The cut-off for the boys’ event, which is taking place at Lundin Golf Club on 12-14 April, fell at 0.8, which is a record low for the Scottish Golf-run tournament.
A total of 103 Scottish players, led by Walker Cup squad member Connor Graham and 2022 Scottish men’s champion Oliver Mukherjee, had entered but only 48 got into the field for the 72-hole event.
Meanwhile, the same size of field for the girls’ tournament, which is being held concurrently but at Longniddry, is set to feature just 13 Scottish players after 18 of those who entered were balloted out as that cut-off fell at 5.9.
The two events were first held in the Easter holidays in 2017 after that slot had previously been occupied by the Scottish Boys’ Championship, a closed event.
A number of Scottish players had paid visits to Lundin and Longniddry recently in preparation for the respective events, but some have now been left disappointed at the start of the new domestic season.
On the upside, both tournaments will feature some of the top young talent in Europe as players begin battles to make the Junior Ryder Cup and Junior Solheim Cup teams later this year.
A Scottish Golf spokesperson told The Scotsman: “The strength of the field is to be celebrated and gives those Scottish players that were accepted a chance to compete against the best in the world.
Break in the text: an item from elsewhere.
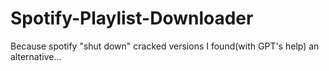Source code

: # Spotify-Playlist-Downloader
Because spotify "shut down" cracked versions I found(with GPT's help) an alternative...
This makes achievements at this level extremely significant, where our top amateurs are competing at truly world-class level.
“The record low ballot for the Boys Open demonstrates the health of the high-level game is improving all the time, and we are delighted that so many Scots were accepted into the field.
“There are many opportunities for Scots to secure places in either our Scottish Closed Championships, our U16, U14 Boys’ and Girls’ Championships, or other tournaments.
“One should also consider that - due to lack of international playing opportunities during Covid - young players may now be seeking an early-season test in the home of golf, particularly in a year when selection for a number of international teams are prevalent.”